There really was a "year without a summer".  It happened 193 years ago in the summer of 1816 and its history and the way it happened is most interesting.   In  1815, on a small island in what is today Indonesia, a volcanic mountain, Tambora, literally blew itself in half with a huge volcanic explosion that was heard all over that geographic area of the south Pacific.  The eruption was so powerful that it shot ash and gases as high as 140,000 feet into Earth’s atmosphere causing that volcanic material to be circulated around the globe many times in the stratosphere.  One immediate effect of this phenomenon was that sunsets in places like London, England, were spectacular, prolonged and a deep red color between June 28 and July 2 of 1815.  The twilight sky in many places in the world was a deep red/orange at the horizon and pink and purple above that.  These amazing sunsets were caused by the volcanic ash in the atmosphere.  A well known painting by Edvard Munch…"The Scream" was one result of another catastrophic volcanic explosion later in the century, when the volcano Krakatoa blew its top and sent the same sort of ash stream into the high stratosphere.  Violent red skies resulted for months after that eruption also, and Munch, who was already in a mentally and emotionally frail state of mind, painted his famous "Scream" with the background of the red skies over Norway, his homeland, in the summer of the Krakatoa eruption…1883.

But back to 1815-1816:  One year after Tambora erupted, the effects of the huge amount of volcanic material circling the globe took its toll on the summertime climate in many parts of the world, but most critically, in the northern hemisphere and the northern countries of that part of the globe.    There was snow and frost during June, July and August in the Northeastern United States and the crops in New England were mostly destroyed in the fields after they had come up.  The Maritime Provinces of Canada also suffered snowfalls and heavy frosts during that same period of time with similar loss of crops there.   In other parts of the globe, killer droughts destroyed plant life;  northern parts of China were similarly affected by extremely cold temperatures throughout the summer of 1816.  In Switzerland, the cold was so extreme that glaciers advanced in the summertime and caused damage in mountain villages.  Mary Wollenstone-Craft spent that cold summer in Switzerland with her husband, Percy Shelley the English poet, and due to being confined indoors by the cold, she began to create fantasy stories that became the foundation for her later successful book, "Frankenstein".   (Maybe without the "year without a summer" the literary world may never have known of the evil Doctor Frankenstein!)

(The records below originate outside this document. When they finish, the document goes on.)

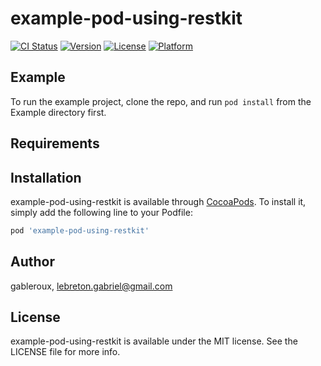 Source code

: # example-pod-using-restkit

[![CI Status](http://img.shields.io/travis/gableroux/example-pod-using-restkit.svg?style=flat)](https://travis-ci.org/gableroux/example-pod-using-restkit)
[![Version](https://img.shields.io/cocoapods/v/example-pod-using-restkit.svg?style=flat)](http://cocoapods.org/pods/example-pod-using-restkit)
[![License](https://img.shields.io/cocoapods/l/example-pod-using-restkit.svg?style=flat)](http://cocoapods.org/pods/example-pod-using-restkit)
[![Platform](https://img.shields.io/cocoapods/p/example-pod-using-restkit.svg?style=flat)](http://cocoapods.org/pods/example-pod-using-restkit)

## Example

To run the example project, clone the repo, and run `pod install` from the Example directory first.

## Requirements

## Installation

example-pod-using-restkit is available through [CocoaPods](http://cocoapods.org). To install
it, simply add the following line to your Podfile:

```ruby
pod 'example-pod-using-restkit'
```

## Author

gableroux, lebreton.gabriel@gmail.com

## License

example-pod-using-restkit is available under the MIT license. See the LICENSE file for more info.
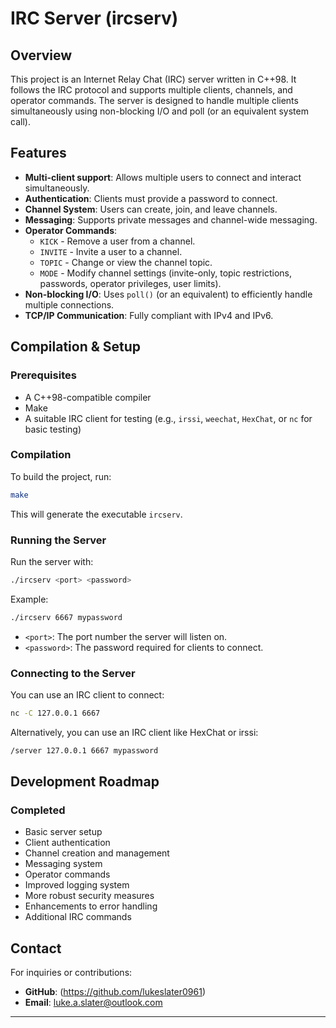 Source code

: # IRC Server (ircserv)

## Overview
This project is an Internet Relay Chat (IRC) server written in C++98. It follows the IRC protocol and supports multiple clients, channels, and operator commands. The server is designed to handle multiple clients simultaneously using non-blocking I/O and poll (or an equivalent system call).

## Features
- **Multi-client support**: Allows multiple users to connect and interact simultaneously.
- **Authentication**: Clients must provide a password to connect.
- **Channel System**: Users can create, join, and leave channels.
- **Messaging**: Supports private messages and channel-wide messaging.
- **Operator Commands**:
  - `KICK` - Remove a user from a channel.
  - `INVITE` - Invite a user to a channel.
  - `TOPIC` - Change or view the channel topic.
  - `MODE` - Modify channel settings (invite-only, topic restrictions, passwords, operator privileges, user limits).
- **Non-blocking I/O**: Uses `poll()` (or an equivalent) to efficiently handle multiple connections.
- **TCP/IP Communication**: Fully compliant with IPv4 and IPv6.

## Compilation & Setup
### Prerequisites
- A C++98-compatible compiler
- Make
- A suitable IRC client for testing (e.g., `irssi`, `weechat`, `HexChat`, or `nc` for basic testing)

### Compilation
To build the project, run:
```bash
make
```
This will generate the executable `ircserv`.

### Running the Server
Run the server with:
```bash
./ircserv <port> <password>
```
Example:
```bash
./ircserv 6667 mypassword
```
- `<port>`: The port number the server will listen on.
- `<password>`: The password required for clients to connect.

### Connecting to the Server
You can use an IRC client to connect:
```bash
nc -C 127.0.0.1 6667
```
Alternatively, you can use an IRC client like HexChat or irssi:
```bash
/server 127.0.0.1 6667 mypassword
```

## Development Roadmap
### Completed
- Basic server setup
- Client authentication
- Channel creation and management
- Messaging system
- Operator commands
- Improved logging system
- More robust security measures
- Enhancements to error handling
- Additional IRC commands

## Contact
For inquiries or contributions:
- **GitHub**: (https://github.com/lukeslater0961)
- **Email**: luke.a.slater@outlook.com

---
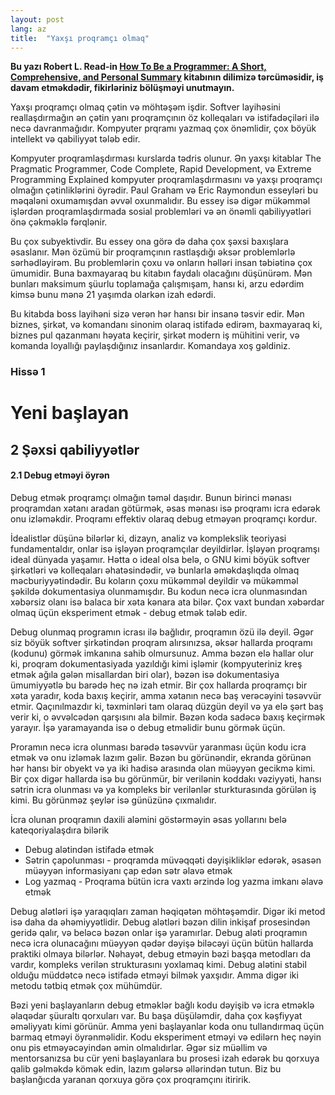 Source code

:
 ```yaml
---
layout: post
lang: az
title:  "Yaxşı proqramçı olmaq"
---
```


**Bu yazı Robert L. Read-in [How To Be a Programmer: A Short, Comprehensive, and Personal Summary](https://www.doc.ic.ac.uk/~susan/475/HowToBeAProgrammer.pdf) kitabının dilimizə tərcüməsidir, iş davam etməkdədir, fikirləriniz bölüşməyi unutmayın.**

Yaxşı proqramçı olmaq çətin və möhtəşəm işdir. Softver layihəsini reallaşdırmağın ən çətin yanı proqramçının öz kolleqaları və istifadəçiləri ilə necə davranmağıdır. Kompyuter prqramı yazmaq çox önəmlidir, çox böyük intellekt və qabiliyyət tələb edir. 

Kompyuter proqramlaşdırması kurslarda tədris olunur. Ən yaxşı kitablar The Pragmatic Programmer, Code Complete, Rapid Development, və Extreme Programming Explained kompyuter proqramlaşdırmasını və yaxşı proqramçı olmağın çətinliklərini öyrədir. Paul Graham və Eric Raymondun esseyləri bu məqaləni oxumamışdan əvvəl oxunmalıdır. Bu essey isə digər mükəmməl işlərdən proqramlaşdırmada sosial problemləri və ən önəmli qabiliyyətləri önə çəkməklə fərqlənir.

Bu çox subyektivdir. Bu essey ona görə də daha çox şəxsi baxışlara əsaslanır. Mən özümü bir proqramçının rastlaşdığı əksər problemlərlə sərhədləyirəm. Bu problemlərin çoxu və onların həlləri insan təbiətinə çox ümumidir. Buna baxmayaraq bu kitabın faydalı olacağını düşünürəm. Mən bunları maksimum şüurlu toplamağa çalışmışam, hansı ki, arzu edərdim kimsə bunu mənə 21 yaşımda olarkən izah edərdi.

Bu kitabda boss layihəni sizə verən hər hansı bir insanə təsvir edir. Mən biznes, şirkət, və komandanı sinonim olaraq istifadə edirəm, baxmayaraq ki, biznes pul qazanmanı həyata keçirir, şirkət modern iş mühitini verir, və komanda loyallığı paylaşdığınız insanlardır.
Komandaya xoş gəldiniz.

### **Hissə 1**

# **Yeni başlayan**

## **2   Şəxsi qabiliyyətlər**

#### **2.1 Debug etməyi öyrən**

Debug etmək proqramçı olmağın təməl daşıdır. Bunun birinci mənası proqramdan xətanı aradan götürmək, əsas mənası isə proqramı icra edərək onu izləməkdir. Proqramı effektiv olaraq debug etməyən proqramçı kordur.

İdealistlər düşünə bilərlər ki, dizayn, analiz və komplekslik teoriyasi fundamentaldır, onlar isə işləyən proqramçılar deyildirlər. İşləyən proqramşı ideal dünyada yaşamır. Hətta o ideal olsa belə, o GNU kimi böyük softver şirkətləri və kolleqaları əhatəsindədir, və bunlarla əməkdaşlıqda olmaq məcburiyyətindədir. Bu koların çoxu mükəmməl deyildir və mükəmməl şəkildə dokumentasiya olunmamışdır. Bu kodun necə icra olunmasından xəbərsiz olanı isə balaca bir xəta kənara ata bilər. Çox vaxt bundan xəbərdar olmaq üçün eksperiment etmək - debug etmək tələb edir.

Debug olunmaq programın icrası ilə bağlıdır, proqramın özü ilə deyil. Əgər siz böyük softver şirkətindən proqram alırsınızsa, əksər hallarda proqramı (kodunu) görmək imkanına sahib olmursunuz. Amma bəzən elə hallar olur ki, proqram dokumentasiyada yazıldığı kimi işləmir (kompyuteriniz kreş etmək ağıla gələn misallardan biri olar), bəzən isə dokumentasiya ümumiyyətlə bu barədə heç nə izah etmir. Bir çox hallarda proqramçı bir xəta yaradır, koda baxış keçirir, amma xətanın necə baş verəcəyini təsəvvür etmir. Qaçınılmazdır ki, təxminləri tam olaraq düzgün deyil və ya elə şərt baş verir ki, o əvvəlcədən qarşısını ala bilmir. Bəzən koda sadəcə baxış keçirmək yarayır. İşə yaramayanda isə o debug etməlidir bunu görmək üçün.

Proramın necə icra olunması barədə təsəvvür yaranması üçün kodu icra etmək və onu izləmək lazım gəlir. Bəzən bu görünəndir, ekranda görünən hər hansı bir obyekt və ya iki hadisə arasında olan müəyyən gecikmə kimi. Bir çox digər hallarda isə bu görünmür, bir verilənin koddakı vəziyyəti, hansı sətrin icra olunması və ya kompleks bir verilənlər sturkturasında görülən iş kimi. Bu görünməz şeylər isə günüzünə çıxmalıdır.

İcra olunan proqramın daxili aləmini göstərməyin əsas yollarını belə kateqoriyalaşdıra bilərik
 - Debug alətindən istifadə etmək
 - Sətrin çapolunması - proqramda müvəqqəti dəyişikliklər edərək, əsasən müəyyən informasiyanı çap edən sətr əlavə etmək
 - Log yazmaq  - Proqrama bütün icra vaxtı ərzində log yazma imkanı əlavə etmək

Debug alətləri işə yaraqıqları zaman həqiqətən möhtəşəmdir. Digər iki metod isə daha da əhəmiyyətlidir. Debug alətləri bəzən dilin inkişaf prosesindən geridə qalır, və beləcə bəzən onlar işə yaramırlar. Debug aləti proqramın necə icra olunacağını müəyyən qədər dəyişə biləcəyi üçün bütün hallarda praktiki olmaya bilərlər. Nəhayət, debug etməyin bəzi başqa metodları da vardır, kompleks verilən strukturasını yoxlamaq kimi. Debug alətini stabil olduğu müddətcə necə istifadə etməyi bilmək yaxşıdır. Amma digər iki metodu tətbiq etmək çox mühümdür.

 Bəzi yeni başlayanların debug etməklər bağlı kodu dəyişib və icra etməklə əlaqədar şüuraltı qorxuları var. Bu başa düşüləmdir, daha çox kəşfiyyat əməliyyatı kimi görünür. Amma yeni başlayanlar koda onu tullandırmaq üçün barmaq etməyi öyrənməlidir. Kodu eksperiment etməyi və edilərn heç nəyin onu pis etməyəcəyindən əmin olmalıdırlar. Əgər siz müəllim və mentorsanızsa bu cür yeni başlayanlara bu prosesi izah edərək bu qorxuya qalib gəlməkdə kömək edin, lazım gələrsə əllərindən tutun. Biz bu başlanğıcda yaranan qorxuya görə çox proqramçını itiririk.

The summer of 1816 was so bitterly cold that it led to a famous phrase being coined: "Eighteen hundred and froze to death!"      The following winter of 1816-17 was equally bitter with part of the harbor in New York City freezing so solidly that New Yorkers drove their horse-drawn carriages and sleighs across the frozen harbor to other burroughs. The canals in Holland also froze solid that same winter leading to yet another literary creation, "Hans Brinker And The Silver Skates".

Another result of the cold summer of 1816 was the beginning of the movement of people westward in the United States.  Many residents of the areas most affected by the cold and the 1816 crop failures decided to move to the Midwest and the Western areas of the country to start over in what they thought would be a much warmer place to live.

Another factor in the cold summer of 1816 was a phenomenon that is present this summer of 2009….there was then , and is, now, very little sunspot activity on the sun.  1816 was the "maximum" of the sun’s 11-year cycle which we are presently in this summer also.  There is very low sunspot activity now on the sun’s surface.  The  11- year cycle was supposed to end in 2009 but thus far there has been no increase in sunspot activity.  In 1816 sunspot activity was very low with only 35 sunspots compared to the normal number of 100 per year. The only thing missing for us in this cold summer recipe is a huge volcanic explosion somewhere on the planet and let’s hope it does not come to pass!

Just today, I read an account of trouble with summertime cold  in Canada’s Manitoba province (our neighbor to the north).  A June 9th, 2009 report in Reuters states that the Manitoba canola crop has been subjected to repeated frosts in the month of June and may be damaged to the point of having a much decreased  crop this summer.  There was a colored photo with the report that showed ice clinging to the stalks of canola grain in the fields in Manitoba.  The Reuters article was titled "Canada Frosts Most Widespread In Recent Memory". 

The summer of 2009 surely won’t be a repeat of the "Year Without A Summer" but some of us are beginning to wonder about it!  I doubt if anyone would be brave enough to jump into one of our many bodies of water  in lakes country at this date in June.  Even the fishermen have to bundle up when they launch their boats now.  When warmer weather arrives there will be great sighs of relief in many quarters.  Even Buffalogal, who despises high heat, humidity and biting insects that come along with that heat, will be relieved to have some warmer days…..soon, please!



Once again I have received an e mail from a cousin (a reliable person) that says that as of June, cell phone numbers will be made public and available to telemarketers and that every call made by these creeps will be charged to your cell phone.

Does anyone know if this is true or is it just another false warning?  I have had e mails like this before so I am suspicious.  But then one would not want to be caught with added billing if it were true.   What to do?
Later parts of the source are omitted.